Apparently Dan Brown might as well be the Elizabeth Gilbert of grocery-store thrillers. Book lovers and literary snobs alike seem to relegate him somewhere between Nora Roberts and Nicholas Sparks, dismissing his novels like they’re Twilight for adults who romanticize European art and architecture, historical mystery and diet political intrigue.
While Brown is much maligned for his formulaic plots, it turns out that I like that formula. A lot. Or at least I did until I read Origin.
On a scale of Meh to Why Isn’t This Required Reading, Origin is definitely a Where’s The Gas Leak.

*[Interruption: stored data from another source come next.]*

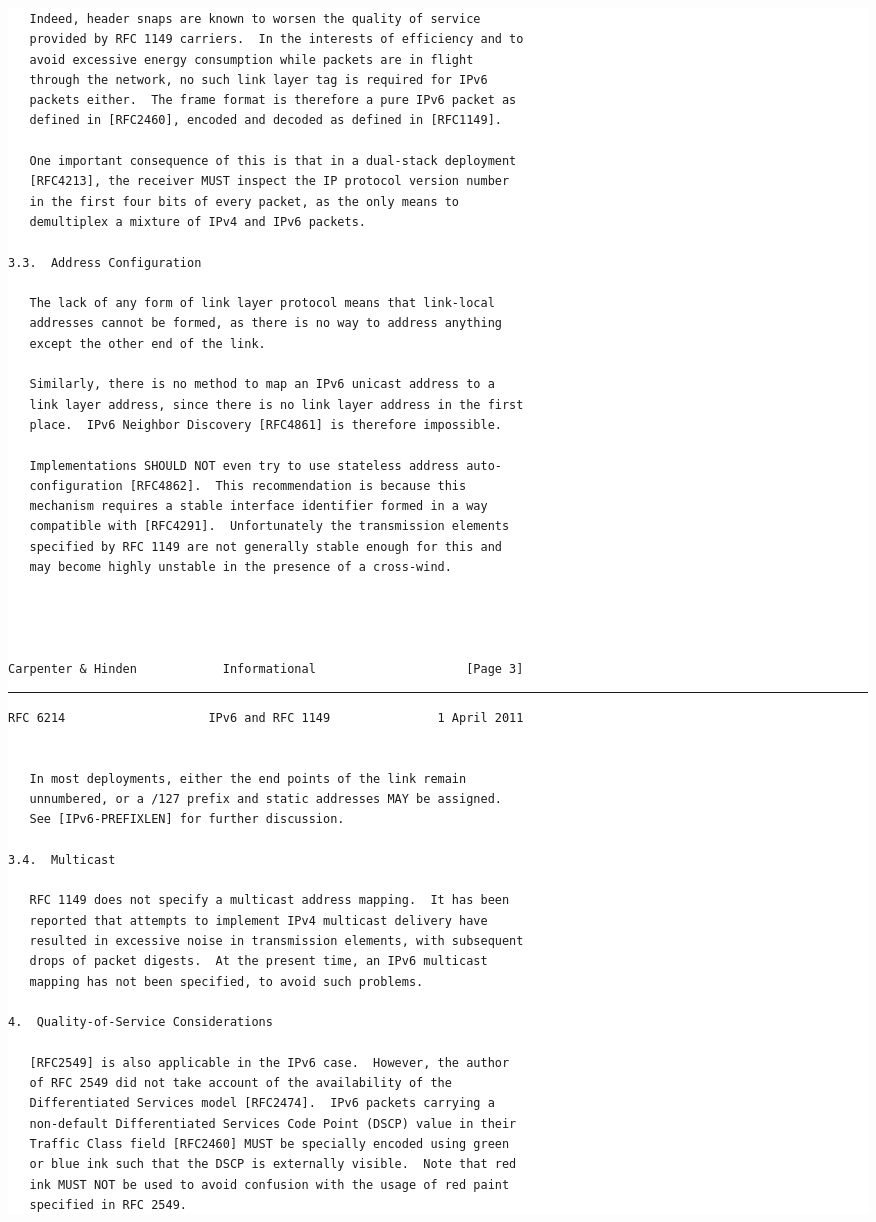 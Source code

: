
 ``` newpage
   Indeed, header snaps are known to worsen the quality of service
   provided by RFC 1149 carriers.  In the interests of efficiency and to
   avoid excessive energy consumption while packets are in flight
   through the network, no such link layer tag is required for IPv6
   packets either.  The frame format is therefore a pure IPv6 packet as
   defined in [RFC2460], encoded and decoded as defined in [RFC1149].

   One important consequence of this is that in a dual-stack deployment
   [RFC4213], the receiver MUST inspect the IP protocol version number
   in the first four bits of every packet, as the only means to
   demultiplex a mixture of IPv4 and IPv6 packets.

3.3.  Address Configuration

   The lack of any form of link layer protocol means that link-local
   addresses cannot be formed, as there is no way to address anything
   except the other end of the link.

   Similarly, there is no method to map an IPv6 unicast address to a
   link layer address, since there is no link layer address in the first
   place.  IPv6 Neighbor Discovery [RFC4861] is therefore impossible.

   Implementations SHOULD NOT even try to use stateless address auto-
   configuration [RFC4862].  This recommendation is because this
   mechanism requires a stable interface identifier formed in a way
   compatible with [RFC4291].  Unfortunately the transmission elements
   specified by RFC 1149 are not generally stable enough for this and
   may become highly unstable in the presence of a cross-wind.




Carpenter & Hinden            Informational                     [Page 3]
```

------------------------------------------------------------------------

``` newpage
RFC 6214                    IPv6 and RFC 1149               1 April 2011


   In most deployments, either the end points of the link remain
   unnumbered, or a /127 prefix and static addresses MAY be assigned.
   See [IPv6-PREFIXLEN] for further discussion.

3.4.  Multicast

   RFC 1149 does not specify a multicast address mapping.  It has been
   reported that attempts to implement IPv4 multicast delivery have
   resulted in excessive noise in transmission elements, with subsequent
   drops of packet digests.  At the present time, an IPv6 multicast
   mapping has not been specified, to avoid such problems.

4.  Quality-of-Service Considerations

   [RFC2549] is also applicable in the IPv6 case.  However, the author
   of RFC 2549 did not take account of the availability of the
   Differentiated Services model [RFC2474].  IPv6 packets carrying a
   non-default Differentiated Services Code Point (DSCP) value in their
   Traffic Class field [RFC2460] MUST be specially encoded using green
   or blue ink such that the DSCP is externally visible.  Note that red
   ink MUST NOT be used to avoid confusion with the usage of red paint
   specified in RFC 2549.

```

It reads like someone kidnapped Dan Brown and only had 24 hours to write a Dan Brown-esque novel using only his well-worn formula or the world will irreversibly find itself … without a new Dan Brown novel. It is painfully slow while trying to be fast-paced. I would say deliberately withholding but I don’t know that Brown actually intended to offer anything this time.
It plods along so slowly I started to believe in the possibility of a rip in time, that I could emerge through a shadowy portal and materialize, all my particles intact, in a Costco in San Clemente last year and shake my Uncle Frank by the polo shirt and implore him not to buy this book, not the hardcover, and not to loan it to my mom. But the truth is that I would’ve found my way to it no matter what. Because I loved everything that came before it, tropes and all.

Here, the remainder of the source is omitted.